The task, I think, is to find the story, wrestle the meaning out of it, and then tell it as best we can. As Brian McClaren (The Story We Find Ourselves In) and a host of others are telling us, we are in a narrative in which we are not the primary protagonist. Oh, from our point of view, we are the protagonist, but in the end, the film is not really about us. We are, at best, bit players in a cosmic, centuries-old, unfolding drama. God’s world rolls on past us, and future generations will debate the old values just as previous ones have. All manner of human sin and proclivity will parade on, and life will continue to be done according to the faith of those tasked with the task of living it. Meaning, I used to say, is something we don’t really have to strive for, because in Christ, it’s already been given. Well, may be, but now I’m more inclined to think the whole thing is about naming that meaning. I’m postmodern enough to believe that there are always multiple ways to tell a story, see a story, or live a story.

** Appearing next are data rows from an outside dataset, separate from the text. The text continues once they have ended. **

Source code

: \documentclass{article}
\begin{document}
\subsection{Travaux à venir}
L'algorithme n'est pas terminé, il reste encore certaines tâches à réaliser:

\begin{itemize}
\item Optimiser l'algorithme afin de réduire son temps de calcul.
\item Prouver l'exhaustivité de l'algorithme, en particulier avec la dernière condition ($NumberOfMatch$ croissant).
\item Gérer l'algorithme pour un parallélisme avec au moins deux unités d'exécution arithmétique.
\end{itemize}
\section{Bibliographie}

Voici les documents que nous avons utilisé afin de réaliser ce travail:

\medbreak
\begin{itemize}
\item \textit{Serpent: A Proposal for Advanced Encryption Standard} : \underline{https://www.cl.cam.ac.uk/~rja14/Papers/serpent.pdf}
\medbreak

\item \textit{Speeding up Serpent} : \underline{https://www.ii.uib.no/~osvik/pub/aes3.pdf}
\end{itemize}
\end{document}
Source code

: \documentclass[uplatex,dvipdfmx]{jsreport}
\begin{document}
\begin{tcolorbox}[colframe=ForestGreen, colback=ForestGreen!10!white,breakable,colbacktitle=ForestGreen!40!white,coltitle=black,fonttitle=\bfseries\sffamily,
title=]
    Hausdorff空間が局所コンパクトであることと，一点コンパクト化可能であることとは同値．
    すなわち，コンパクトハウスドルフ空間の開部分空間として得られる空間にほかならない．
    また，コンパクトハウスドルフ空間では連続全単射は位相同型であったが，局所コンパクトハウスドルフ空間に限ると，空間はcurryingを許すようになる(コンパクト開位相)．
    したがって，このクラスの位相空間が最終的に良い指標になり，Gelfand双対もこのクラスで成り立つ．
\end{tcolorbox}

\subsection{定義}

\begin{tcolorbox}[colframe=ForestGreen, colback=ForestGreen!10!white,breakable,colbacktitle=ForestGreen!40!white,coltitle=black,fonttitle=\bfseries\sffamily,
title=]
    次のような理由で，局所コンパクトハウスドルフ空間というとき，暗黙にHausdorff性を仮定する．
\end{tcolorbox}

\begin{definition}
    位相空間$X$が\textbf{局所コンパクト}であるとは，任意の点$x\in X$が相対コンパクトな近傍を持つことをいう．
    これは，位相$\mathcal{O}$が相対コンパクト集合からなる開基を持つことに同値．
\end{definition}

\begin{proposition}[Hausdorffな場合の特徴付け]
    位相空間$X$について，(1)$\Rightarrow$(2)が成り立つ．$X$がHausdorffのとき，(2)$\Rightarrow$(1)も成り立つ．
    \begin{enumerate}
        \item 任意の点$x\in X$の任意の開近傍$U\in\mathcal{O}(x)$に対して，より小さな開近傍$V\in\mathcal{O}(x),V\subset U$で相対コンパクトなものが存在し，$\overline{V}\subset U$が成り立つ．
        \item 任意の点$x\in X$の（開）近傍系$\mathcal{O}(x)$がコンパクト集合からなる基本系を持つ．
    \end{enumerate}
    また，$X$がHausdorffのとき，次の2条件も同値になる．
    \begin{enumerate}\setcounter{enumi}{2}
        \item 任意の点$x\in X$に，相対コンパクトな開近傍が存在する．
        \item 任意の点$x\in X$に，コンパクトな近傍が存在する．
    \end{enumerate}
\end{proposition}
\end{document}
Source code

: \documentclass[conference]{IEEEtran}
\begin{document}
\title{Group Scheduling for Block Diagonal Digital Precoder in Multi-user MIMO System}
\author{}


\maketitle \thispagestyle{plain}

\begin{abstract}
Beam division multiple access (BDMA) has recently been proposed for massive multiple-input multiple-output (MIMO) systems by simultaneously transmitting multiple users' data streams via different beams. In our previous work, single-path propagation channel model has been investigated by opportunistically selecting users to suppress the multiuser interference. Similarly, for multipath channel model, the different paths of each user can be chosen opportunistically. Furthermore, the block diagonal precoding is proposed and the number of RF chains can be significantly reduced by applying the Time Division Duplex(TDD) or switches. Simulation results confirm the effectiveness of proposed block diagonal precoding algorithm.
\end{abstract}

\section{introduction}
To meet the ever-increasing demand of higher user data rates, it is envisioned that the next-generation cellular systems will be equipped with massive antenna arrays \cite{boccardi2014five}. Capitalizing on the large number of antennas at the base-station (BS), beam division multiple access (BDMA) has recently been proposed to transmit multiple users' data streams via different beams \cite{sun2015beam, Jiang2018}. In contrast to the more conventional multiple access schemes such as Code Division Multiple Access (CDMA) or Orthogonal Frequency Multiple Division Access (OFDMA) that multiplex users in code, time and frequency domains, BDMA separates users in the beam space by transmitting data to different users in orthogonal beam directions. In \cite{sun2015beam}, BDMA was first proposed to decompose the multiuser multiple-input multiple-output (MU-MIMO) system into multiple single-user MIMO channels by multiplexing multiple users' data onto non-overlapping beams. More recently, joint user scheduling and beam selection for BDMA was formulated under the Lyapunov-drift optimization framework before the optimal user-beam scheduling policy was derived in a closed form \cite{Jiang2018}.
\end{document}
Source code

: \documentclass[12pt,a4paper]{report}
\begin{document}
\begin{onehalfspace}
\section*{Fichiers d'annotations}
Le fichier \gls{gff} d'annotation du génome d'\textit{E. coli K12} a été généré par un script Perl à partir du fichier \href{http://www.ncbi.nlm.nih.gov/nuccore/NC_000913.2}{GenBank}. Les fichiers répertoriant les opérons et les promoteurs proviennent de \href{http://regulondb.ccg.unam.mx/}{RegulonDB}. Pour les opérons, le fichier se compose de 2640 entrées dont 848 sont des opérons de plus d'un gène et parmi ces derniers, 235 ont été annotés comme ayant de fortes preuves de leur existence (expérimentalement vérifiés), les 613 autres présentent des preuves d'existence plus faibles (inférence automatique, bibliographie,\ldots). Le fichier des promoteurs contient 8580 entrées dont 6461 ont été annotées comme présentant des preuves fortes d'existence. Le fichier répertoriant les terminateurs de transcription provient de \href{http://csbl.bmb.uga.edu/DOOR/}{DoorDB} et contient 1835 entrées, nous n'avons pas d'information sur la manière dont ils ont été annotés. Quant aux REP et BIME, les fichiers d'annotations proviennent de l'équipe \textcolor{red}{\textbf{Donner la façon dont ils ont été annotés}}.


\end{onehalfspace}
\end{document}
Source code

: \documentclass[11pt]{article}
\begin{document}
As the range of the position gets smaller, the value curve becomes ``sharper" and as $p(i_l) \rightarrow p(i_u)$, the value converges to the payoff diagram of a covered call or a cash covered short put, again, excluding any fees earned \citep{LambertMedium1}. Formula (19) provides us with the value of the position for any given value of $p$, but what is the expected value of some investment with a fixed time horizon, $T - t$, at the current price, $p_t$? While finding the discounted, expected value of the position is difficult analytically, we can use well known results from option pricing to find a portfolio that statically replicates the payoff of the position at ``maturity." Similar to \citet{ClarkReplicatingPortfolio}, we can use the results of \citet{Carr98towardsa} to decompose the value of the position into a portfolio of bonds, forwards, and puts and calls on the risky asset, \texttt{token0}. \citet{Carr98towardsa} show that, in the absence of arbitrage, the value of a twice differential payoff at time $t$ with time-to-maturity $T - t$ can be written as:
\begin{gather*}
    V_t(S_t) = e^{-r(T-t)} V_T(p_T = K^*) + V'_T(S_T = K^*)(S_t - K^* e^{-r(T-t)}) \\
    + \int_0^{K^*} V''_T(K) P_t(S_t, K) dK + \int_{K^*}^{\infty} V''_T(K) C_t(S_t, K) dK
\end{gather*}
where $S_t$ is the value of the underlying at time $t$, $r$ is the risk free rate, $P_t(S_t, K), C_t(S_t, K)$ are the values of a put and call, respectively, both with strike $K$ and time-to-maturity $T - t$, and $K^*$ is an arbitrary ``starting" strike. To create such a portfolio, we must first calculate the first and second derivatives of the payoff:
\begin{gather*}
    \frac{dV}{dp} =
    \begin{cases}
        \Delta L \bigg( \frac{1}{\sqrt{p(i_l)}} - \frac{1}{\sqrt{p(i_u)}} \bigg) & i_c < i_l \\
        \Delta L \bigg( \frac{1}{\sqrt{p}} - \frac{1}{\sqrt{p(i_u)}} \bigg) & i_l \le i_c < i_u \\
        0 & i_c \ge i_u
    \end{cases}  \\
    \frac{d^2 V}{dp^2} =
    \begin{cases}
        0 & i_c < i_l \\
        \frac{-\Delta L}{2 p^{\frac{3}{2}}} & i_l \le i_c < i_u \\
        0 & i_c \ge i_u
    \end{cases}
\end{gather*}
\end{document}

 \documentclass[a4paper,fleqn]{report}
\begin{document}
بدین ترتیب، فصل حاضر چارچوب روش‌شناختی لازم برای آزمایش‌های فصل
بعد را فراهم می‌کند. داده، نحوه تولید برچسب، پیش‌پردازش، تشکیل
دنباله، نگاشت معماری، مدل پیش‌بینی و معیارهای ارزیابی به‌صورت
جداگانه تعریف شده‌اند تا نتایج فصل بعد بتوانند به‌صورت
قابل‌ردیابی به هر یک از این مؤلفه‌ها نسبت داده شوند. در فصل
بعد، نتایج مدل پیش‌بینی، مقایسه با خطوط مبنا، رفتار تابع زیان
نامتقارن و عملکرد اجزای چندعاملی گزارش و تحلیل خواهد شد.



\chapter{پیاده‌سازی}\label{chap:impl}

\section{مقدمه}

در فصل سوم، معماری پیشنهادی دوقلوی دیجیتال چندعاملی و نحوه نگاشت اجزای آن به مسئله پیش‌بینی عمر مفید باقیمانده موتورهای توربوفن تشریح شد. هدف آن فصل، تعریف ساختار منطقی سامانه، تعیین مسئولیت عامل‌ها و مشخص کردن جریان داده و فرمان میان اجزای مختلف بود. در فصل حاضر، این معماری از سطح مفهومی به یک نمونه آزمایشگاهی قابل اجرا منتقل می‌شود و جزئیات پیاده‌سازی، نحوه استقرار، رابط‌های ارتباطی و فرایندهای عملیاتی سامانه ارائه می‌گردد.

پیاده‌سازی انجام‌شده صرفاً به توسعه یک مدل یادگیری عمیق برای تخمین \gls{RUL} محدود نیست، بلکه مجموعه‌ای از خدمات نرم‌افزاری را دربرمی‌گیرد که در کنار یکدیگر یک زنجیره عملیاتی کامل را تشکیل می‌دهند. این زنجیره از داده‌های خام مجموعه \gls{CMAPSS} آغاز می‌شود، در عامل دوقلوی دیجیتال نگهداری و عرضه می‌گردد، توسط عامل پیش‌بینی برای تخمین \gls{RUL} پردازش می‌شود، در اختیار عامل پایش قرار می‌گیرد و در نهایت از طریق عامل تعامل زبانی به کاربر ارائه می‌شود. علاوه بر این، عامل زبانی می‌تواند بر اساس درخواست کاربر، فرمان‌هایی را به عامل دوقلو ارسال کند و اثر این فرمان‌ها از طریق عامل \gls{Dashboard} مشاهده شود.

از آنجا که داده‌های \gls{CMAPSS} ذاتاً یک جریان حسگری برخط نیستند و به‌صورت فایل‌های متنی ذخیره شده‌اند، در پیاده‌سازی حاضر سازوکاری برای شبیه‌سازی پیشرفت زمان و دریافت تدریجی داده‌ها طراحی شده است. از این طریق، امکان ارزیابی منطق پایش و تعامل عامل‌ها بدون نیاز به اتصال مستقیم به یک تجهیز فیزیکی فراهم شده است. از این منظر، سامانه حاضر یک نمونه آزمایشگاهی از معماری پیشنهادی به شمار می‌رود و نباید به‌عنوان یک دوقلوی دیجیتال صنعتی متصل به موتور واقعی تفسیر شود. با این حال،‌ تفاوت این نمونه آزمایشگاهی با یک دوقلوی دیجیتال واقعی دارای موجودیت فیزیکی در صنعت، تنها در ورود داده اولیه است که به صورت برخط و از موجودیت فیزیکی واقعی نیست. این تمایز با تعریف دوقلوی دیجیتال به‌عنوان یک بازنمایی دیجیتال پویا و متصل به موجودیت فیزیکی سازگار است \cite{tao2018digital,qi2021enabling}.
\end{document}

Reversals are big in story-telling. Unexpected turns in the road. We fall into pits from which heroes must extract us. Friends turn their backs, or we turn ours, and then there’s a whole list of complications that must be lived through to get those friendships back. Stories of race, of what makes a family, of the nature of love, of who’s right in religion, and who best tells the story of history or better yet, who best owns the story of history. And what of war?
The task in life is to risk being wrong, and living and telling the story you find yourself in with all your heart. To watch, to observe, to act, to listen, to risk, to dream, to challenge, to hope, to weep, to rage, to repent: all these and so many more verbs make up that action of life that is our task. To live in the sight of God (and what if He’s not there?) with all our hearts, loving more than we are capable of ever grasping.
In Brigadoon, one of the lines I remember sounded achingly like Jesus: “It’s so hard to give everything. Even though its the only way to get everything.”
Writing to remember…
Re: your first paragraph: There are lots of reasons to worry. A rejected lover is out to kill you. The bills are higher than you can pay. Tornados and earthquakes seem to be increasing exponentially. To say nothing of hurricanes, volcanos and tsunamis. We are being cheated right and left by people who have lost all sense of fair play. etc. etc. etc. There is only one reason not to worry: Jesus assures us that God is in control. Peace, be still! He didn’t say those things wouldn’t happen to us. Gethsemane did not spare Jesus from the cross. It did prepare him for it.
Next to last paragraph: Refer to Hebrews 11:6. Negatives are hard, if not impossible, to prove. Faith is not the proof, but faith in action leads to the truth: I AM said it.
Coincidentally a similar conversation SIL Mark and I found ourselves in re: the story of history, the players, etc. Nice stuff. The most basic of art forms common to man– story. Very compelling.
Neita- I like that last line of your comment, especially the way it moves! poetic!